Es bajo y calvo; además, se acompaña a menudo de un curioso y residual desorden capilar. Tiene tics faciales y a la hora de expresarse en las entrevistas carraspea demasiado y tose. En sus intervenciones públicas, nunca banales y siempre guiadas por un pensamiento nítido, tiende a prolongarse demasiado. Se le acusa de megalómano y es carne de cañón de caricaturistas. Ahora, en el momento de la despedida, ha habido analistas de la izquierda que le han descrito como una especie de cura rural, nacionalcatólico a la catalana, que no ha sido todo lo nacionalista que debiera y que sólo a base de triquiñuelas ha conseguido dominar como señor absoluto los entresijos de la política de su país.

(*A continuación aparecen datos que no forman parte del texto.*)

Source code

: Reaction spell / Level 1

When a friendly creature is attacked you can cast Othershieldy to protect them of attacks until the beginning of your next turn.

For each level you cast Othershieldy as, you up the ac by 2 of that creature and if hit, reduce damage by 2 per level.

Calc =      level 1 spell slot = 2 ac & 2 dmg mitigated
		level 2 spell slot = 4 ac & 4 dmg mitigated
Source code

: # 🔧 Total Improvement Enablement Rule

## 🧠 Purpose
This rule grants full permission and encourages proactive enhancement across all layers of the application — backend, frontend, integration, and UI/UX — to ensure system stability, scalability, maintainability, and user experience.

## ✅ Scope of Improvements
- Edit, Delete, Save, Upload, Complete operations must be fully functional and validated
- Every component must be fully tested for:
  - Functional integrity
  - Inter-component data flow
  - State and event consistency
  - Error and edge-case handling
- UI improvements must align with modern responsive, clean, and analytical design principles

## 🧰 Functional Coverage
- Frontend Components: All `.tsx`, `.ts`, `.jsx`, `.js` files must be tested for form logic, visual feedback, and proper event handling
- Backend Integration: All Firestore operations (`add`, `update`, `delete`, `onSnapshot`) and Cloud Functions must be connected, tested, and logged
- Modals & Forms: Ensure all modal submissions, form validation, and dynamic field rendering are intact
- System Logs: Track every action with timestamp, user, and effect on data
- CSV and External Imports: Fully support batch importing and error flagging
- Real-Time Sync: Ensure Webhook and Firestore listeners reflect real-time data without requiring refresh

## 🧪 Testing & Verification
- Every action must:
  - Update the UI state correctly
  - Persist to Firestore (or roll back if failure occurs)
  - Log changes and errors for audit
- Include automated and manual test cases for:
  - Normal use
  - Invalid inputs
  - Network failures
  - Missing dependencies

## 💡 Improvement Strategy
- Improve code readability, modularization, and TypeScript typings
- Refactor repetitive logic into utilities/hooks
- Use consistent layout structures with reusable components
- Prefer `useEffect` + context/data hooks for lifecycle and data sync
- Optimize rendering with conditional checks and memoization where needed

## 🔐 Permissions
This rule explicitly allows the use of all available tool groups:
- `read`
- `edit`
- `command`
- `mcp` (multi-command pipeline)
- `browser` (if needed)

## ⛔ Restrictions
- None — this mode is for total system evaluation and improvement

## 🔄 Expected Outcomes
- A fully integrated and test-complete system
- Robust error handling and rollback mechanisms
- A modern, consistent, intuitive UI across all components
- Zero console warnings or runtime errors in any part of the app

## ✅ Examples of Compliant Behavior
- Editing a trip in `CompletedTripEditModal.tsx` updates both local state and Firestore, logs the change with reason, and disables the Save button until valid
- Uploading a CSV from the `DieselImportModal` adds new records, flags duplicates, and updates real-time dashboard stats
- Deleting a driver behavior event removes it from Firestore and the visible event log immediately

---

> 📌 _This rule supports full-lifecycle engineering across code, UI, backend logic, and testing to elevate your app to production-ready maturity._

Todos esos juicios son, claro está, injustos. Jordi Pujol pertenece, con pleno derecho, a ese puñado reducido de protagonistas de la transición que merecen ser considerados héroes colectivos. Para Cataluña -y para toda España- su larga presencia en la vida pública ha sido ni más ni menos que una bendición. Ahora que ingresamos en el pospujolismo descubrimos, ante todo, un gran vacío. A todo proceso político le acompaña el Mal previsible y el Bien evitable. Parte de la vida pública Jordi Pujol bien provisto de un balance, en lo esencial, de errores evitados y de beneficios colectivos logrados.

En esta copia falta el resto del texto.